Decreased expression and activity of antioxidant enzymes has also been linked to retinal neuron apoptosis in diabetes [28]. Microvascular damage and resultant ischemia further contribute to enhanced ROS production and diminished antioxidant defences [29]. Oxidative stress also triggers activation of nuclear factor kappa-light-chain-enhancer of activated B cells (NF-κB), which initiates the release of pro-inflammatory cytokines [30]. In contrast, antioxidant supplementation and overexpression of mitochondrial antioxidant enzymes has prevented the development of retinopathy in diabetic animal models [31].
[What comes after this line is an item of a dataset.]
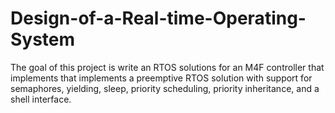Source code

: # Design-of-a-Real-time-Operating-System
The goal of this project is write an RTOS solutions for an M4F controller that implements that implements a preemptive RTOS solution with support for semaphores, yielding, sleep, priority scheduling, priority inheritance, and a shell interface.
Age-related macular degeneration

Oxidative stress and mitochondrial dysfunction, particularly in the RPE, have been strongly implicated in AMD. Advanced age is a strong risk factor for AMD. The mitochondrial theory of aging contends that ROS generation over one’s lifetime causes cumulative damage to mitochondrial DNA and other macromolecules. Both advanced age and AMD have been associated with increased mtDNA damage and decreased repair in retinal tissue [23, 32]. Histopathologic studies have similarly shown that with older age, there are reductions of RPE mitochondrial density, cristae, and matrix density, which are even more pronounced in patients with AMD [33]. Increased mitochondrial lipid peroxidation, protein and DNA oxidation, have also been observed in retinas of patients with AMD, particularly in those with geographic atrophy (GA) [34]. Meanwhile, genetic studies have revealed that certain mtDNA haplogroups are associated with AMD and drusen phenotype, and that retinal mtDNA exhibits more deletions and rearrangements in patients with AMD compared to age-matched controls [1, 35, 36]. Proteomic studies of the RPE have also demonstrated altered expression patterns of proteins responsible for mitochondrial membrane trafficking, protein folding, and apoptosis regulation that correlate with AMD stage [37, 38]. Furthermore, oxidative stress in RPE cells activates inflammasomes, which may contribute to deleterious inflammation in AMD [39].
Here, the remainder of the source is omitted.